#### Provided data ####

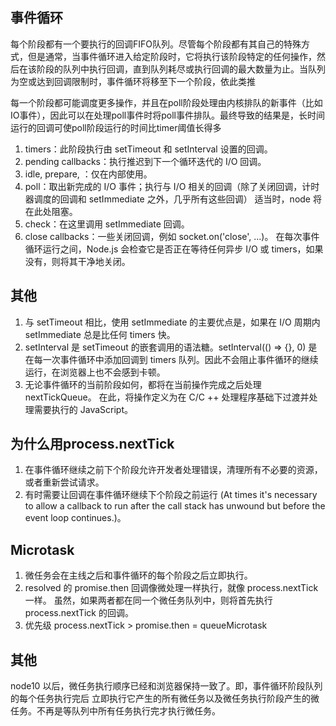 ## 事件循环
每个阶段都有一个要执行的回调FIFO队列。尽管每个阶段都有其自己的特殊方式，但是通常，当事件循环进入给定阶段时，它将执行该阶段特定的任何操作，然后在该阶段的队列中执行回调，直到队列耗尽或执行回调的最大数量为止。当队列为空或达到回调限制时，事件循环将移至下一个阶段，依此类推

每一个阶段都可能调度更多操作，并且在poll阶段处理由内核排队的新事件（比如IO事件），因此可以在处理poll事件时将poll事件排队。最终导致的结果是，长时间运行的回调可使poll阶段运行的时间比timer阈值长得多


1. timers：此阶段执行由 setTimeout 和 setInterval 设置的回调。
2. pending callbacks：执行推迟到下一个循环迭代的 I/O 回调。
3. idle, prepare, ：仅在内部使用。
4. poll：取出新完成的 I/O 事件；执行与 I/O 相关的回调（除了关闭回调，计时器调度的回调和 setImmediate 之外，几乎所有这些回调） 适当时，node 将在此处阻塞。
5. check：在这里调用 setImmediate 回调。
6. close callbacks：一些关闭回调，例如 socket.on('close', ...)。
在每次事件循环运行之间，Node.js 会检查它是否正在等待任何异步 I/O 或 timers，如果没有，则将其干净地关闭。


## 其他
1. 与 setTimeout 相比，使用 setImmediate 的主要优点是，如果在 I/O 周期内 setImmediate 总是比任何 timers 快。
2. setInterval 是 setTimeout 的嵌套调用的语法糖。setInterval(() => {}, 0) 是在每一次事件循环中添加回调到 timers 队列。因此不会阻止事件循环的继续运行，在浏览器上也不会感到卡顿。
3. 无论事件循环的当前阶段如何，都将在当前操作完成之后处理 nextTickQueue。 在此，将操作定义为在 C/C ++ 处理程序基础下过渡并处理需要执行的 JavaScript。

## 为什么用process.nextTick
1. 在事件循环继续之前下个阶段允许开发者处理错误，清理所有不必要的资源，或者重新尝试请求。
2. 有时需要让回调在事件循环继续下个阶段之前运行 (At times it's necessary to allow a callback to run after the call stack has unwound but before the event loop continues.)。

## Microtask
1. 微任务会在主线之后和事件循环的每个阶段之后立即执行。
2. resolved 的 promise.then 回调像微处理一样执行，就像 process.nextTick 一样。 虽然，如果两者都在同一个微任务队列中，则将首先执行 process.nextTick 的回调。
3. 优先级 process.nextTick > promise.then = queueMicrotask

## 其他
node10 以后，微任务执行顺序已经和浏览器保持一致了。即，事件循环阶段队列的每个任务执行完后 立即执行它产生的所有微任务以及微任务执行阶段产生的微任务。不再是等队列中所有任务执行完才执行微任务。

####

= What is required =
Return each line of the material exactly as written; exclude the pictures.

= Exercise answer =
 ## 事件循环
每个阶段都有一个要执行的回调FIFO队列。尽管每个阶段都有其自己的特殊方式，但是通常，当事件循环进入给定阶段时，它将执行该阶段特定的任何操作，然后在该阶段的队列中执行回调，直到队列耗尽或执行回调的最大数量为止。当队列为空或达到回调限制时，事件循环将移至下一个阶段，依此类推

每一个阶段都可能调度更多操作，并且在poll阶段处理由内核排队的新事件（比如IO事件），因此可以在处理poll事件时将poll事件排队。最终导致的结果是，长时间运行的回调可使poll阶段运行的时间比timer阈值长得多


1. timers：此阶段执行由 setTimeout 和 setInterval 设置的回调。
2. pending callbacks：执行推迟到下一个循环迭代的 I/O 回调。
3. idle, prepare, ：仅在内部使用。
4. poll：取出新完成的 I/O 事件；执行与 I/O 相关的回调（除了关闭回调，计时器调度的回调和 setImmediate 之外，几乎所有这些回调） 适当时，node 将在此处阻塞。
5. check：在这里调用 setImmediate 回调。
6. close callbacks：一些关闭回调，例如 socket.on('close', ...)。
在每次事件循环运行之间，Node.js 会检查它是否正在等待任何异步 I/O 或 timers，如果没有，则将其干净地关闭。


## 其他
1. 与 setTimeout 相比，使用 setImmediate 的主要优点是，如果在 I/O 周期内 setImmediate 总是比任何 timers 快。
2. setInterval 是 setTimeout 的嵌套调用的语法糖。setInterval(() => {}, 0) 是在每一次事件循环中添加回调到 timers 队列。因此不会阻止事件循环的继续运行，在浏览器上也不会感到卡顿。
3. 无论事件循环的当前阶段如何，都将在当前操作完成之后处理 nextTickQueue。 在此，将操作定义为在 C/C ++ 处理程序基础下过渡并处理需要执行的 JavaScript。

## 为什么用process.nextTick
1. 在事件循环继续之前下个阶段允许开发者处理错误，清理所有不必要的资源，或者重新尝试请求。
2. 有时需要让回调在事件循环继续下个阶段之前运行 (At times it's necessary to allow a callback to run after the call stack has unwound but before the event loop continues.)。

## Microtask
1. 微任务会在主线之后和事件循环的每个阶段之后立即执行。
2. resolved 的 promise.then 回调像微处理一样执行，就像 process.nextTick 一样。 虽然，如果两者都在同一个微任务队列中，则将首先执行 process.nextTick 的回调。
3. 优先级 process.nextTick > promise.then = queueMicrotask

## 其他
node10 以后，微任务执行顺序已经和浏览器保持一致了。即，事件循环阶段队列的每个任务执行完后 立即执行它产生的所有微任务以及微任务执行阶段产生的微任务。不再是等队列中所有任务执行完才执行微任务。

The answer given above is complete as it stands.